Finalmente imaginei que fosse possível tê-lo ao meu lado, ter seu amor, sua presença, seu calor. E aquele teu sorriso, tão sádico, tão convidativo, fez acender a chama que estava a muito apagada dentro de mim. Fez-me pensar que, talvez, as coisas pudessem mudar. Talvez eu pudesse ser plenamente feliz, coisa que eu havia desistido de acreditar. Mas com você... Com você seria diferente. Com você eu seria capaz de sorrir, seria capaz de acreditar em mim mesmo. Eu poderia esquecer tudo que um dia me fez mal, eu poderia deixá-lo fazer-me esquecer. Em meus sonhos você o faria. Em meus sonhos, amar-me-ias independente de tudo, em meus sonhos, poderíamos cruzar a noite trocando carícias e promessas de amor eterno.
E por breves instantes, acreditei em meus sonhos tolos. Acreditei em tudo aquilo que eu sempre imaginei antes de dormir, acreditei no impossível, acreditei no seu amor.
Talvez tenha sido tudo um equívoco meu. Aliás, haveria erro mais fatal do que apaixonar-se por um demônio? E o pior de tudo foi esperar que um dia eu fosse correspondido.
E com aquelas mãos, aquelas mãos que me serviram por anos, aquelas mãos que sempre me fizeram estremecer ao sentir o toque, aquelas mãos, as mãos de meu amado. Foram com aquelas mãos que minha vida foi rompida, como num piscar. Minha consciência se apagou, não houve tempo de dizer nada, não houvera tempo para choros ou despedidas, e a única coisa que vi antes de meus olhos se fecharam para a eternidade, fora meu sangue jorrando aos montes, escorrendo e pintando a grama verde com um vermelho mórbido. O vermelho da morte súbita de um coração apaixonado.
E por mais irônico que isso possa soar, a verdade é que em nenhum momento eu me arrependi. Em nenhum momento eu me arrependi de ter te amado tanto assim, pois o que senti por você, fora o que me manteve vivo, fora o que me dera esperanças, fora o que me fez pensar duas vezes antes de desistir de tudo.

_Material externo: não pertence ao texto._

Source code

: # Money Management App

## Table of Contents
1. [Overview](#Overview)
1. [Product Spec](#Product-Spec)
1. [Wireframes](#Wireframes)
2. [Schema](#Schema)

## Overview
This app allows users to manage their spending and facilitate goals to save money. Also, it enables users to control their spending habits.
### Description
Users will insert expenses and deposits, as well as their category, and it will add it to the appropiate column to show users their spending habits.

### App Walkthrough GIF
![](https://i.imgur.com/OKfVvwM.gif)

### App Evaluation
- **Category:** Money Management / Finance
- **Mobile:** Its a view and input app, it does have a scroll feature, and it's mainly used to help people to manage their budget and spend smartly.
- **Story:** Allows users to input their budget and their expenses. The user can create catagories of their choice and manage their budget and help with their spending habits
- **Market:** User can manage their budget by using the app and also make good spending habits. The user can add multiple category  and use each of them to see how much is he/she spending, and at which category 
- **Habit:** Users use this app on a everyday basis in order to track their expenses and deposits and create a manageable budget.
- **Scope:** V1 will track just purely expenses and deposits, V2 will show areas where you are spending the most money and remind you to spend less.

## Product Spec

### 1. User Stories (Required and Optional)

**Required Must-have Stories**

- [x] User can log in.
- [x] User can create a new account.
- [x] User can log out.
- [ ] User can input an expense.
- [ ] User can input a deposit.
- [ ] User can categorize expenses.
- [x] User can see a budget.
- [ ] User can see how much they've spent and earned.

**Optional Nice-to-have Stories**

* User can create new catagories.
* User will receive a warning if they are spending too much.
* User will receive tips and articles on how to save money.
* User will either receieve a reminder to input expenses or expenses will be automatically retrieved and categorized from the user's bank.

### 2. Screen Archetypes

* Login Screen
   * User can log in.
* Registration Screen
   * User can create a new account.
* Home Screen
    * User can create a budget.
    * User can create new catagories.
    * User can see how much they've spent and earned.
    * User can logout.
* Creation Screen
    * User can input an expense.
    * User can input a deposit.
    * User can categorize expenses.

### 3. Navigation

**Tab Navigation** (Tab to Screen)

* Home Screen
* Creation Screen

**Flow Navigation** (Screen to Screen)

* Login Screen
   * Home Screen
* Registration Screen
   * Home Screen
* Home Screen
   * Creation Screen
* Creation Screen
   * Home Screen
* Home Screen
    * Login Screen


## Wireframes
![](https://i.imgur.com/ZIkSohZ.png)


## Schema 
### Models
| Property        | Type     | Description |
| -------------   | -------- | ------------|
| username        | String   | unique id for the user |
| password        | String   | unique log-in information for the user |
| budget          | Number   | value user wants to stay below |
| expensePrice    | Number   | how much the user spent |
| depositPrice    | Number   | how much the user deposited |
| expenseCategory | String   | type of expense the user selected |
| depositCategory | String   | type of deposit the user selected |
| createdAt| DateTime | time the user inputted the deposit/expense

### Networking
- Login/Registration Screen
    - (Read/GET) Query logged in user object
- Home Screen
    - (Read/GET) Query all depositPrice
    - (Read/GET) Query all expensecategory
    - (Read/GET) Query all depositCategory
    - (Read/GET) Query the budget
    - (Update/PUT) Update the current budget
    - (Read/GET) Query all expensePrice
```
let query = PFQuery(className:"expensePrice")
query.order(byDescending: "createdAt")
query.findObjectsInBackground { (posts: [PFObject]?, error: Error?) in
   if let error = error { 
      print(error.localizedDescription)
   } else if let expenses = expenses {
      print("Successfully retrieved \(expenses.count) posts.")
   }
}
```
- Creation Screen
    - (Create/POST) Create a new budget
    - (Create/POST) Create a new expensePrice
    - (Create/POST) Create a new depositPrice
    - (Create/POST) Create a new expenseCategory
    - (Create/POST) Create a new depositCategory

Porque, bem... Se eu houvesse de fato desistido, se eu tivesse acabado com minha vida... Quem garante que eu teria tantas lembranças assim de você? Lembranças que ainda fazem-me brotar um sorriso nublado pela decepção, e escondido pelas lágrimas mortas que escorrem de meus olhos azuis.
E por mais que me doa ver o quanto aparentas estar feliz sem mim, e por mais que doa ver que outro o faz sorrir da maneira que eu nunca o fiz, e por mais que me doa estar longe de ti, por mais que me doa ser substituído... Ainda consigo sorrir. Afinal, comigo ou não, você finalmente sorriu, Claude.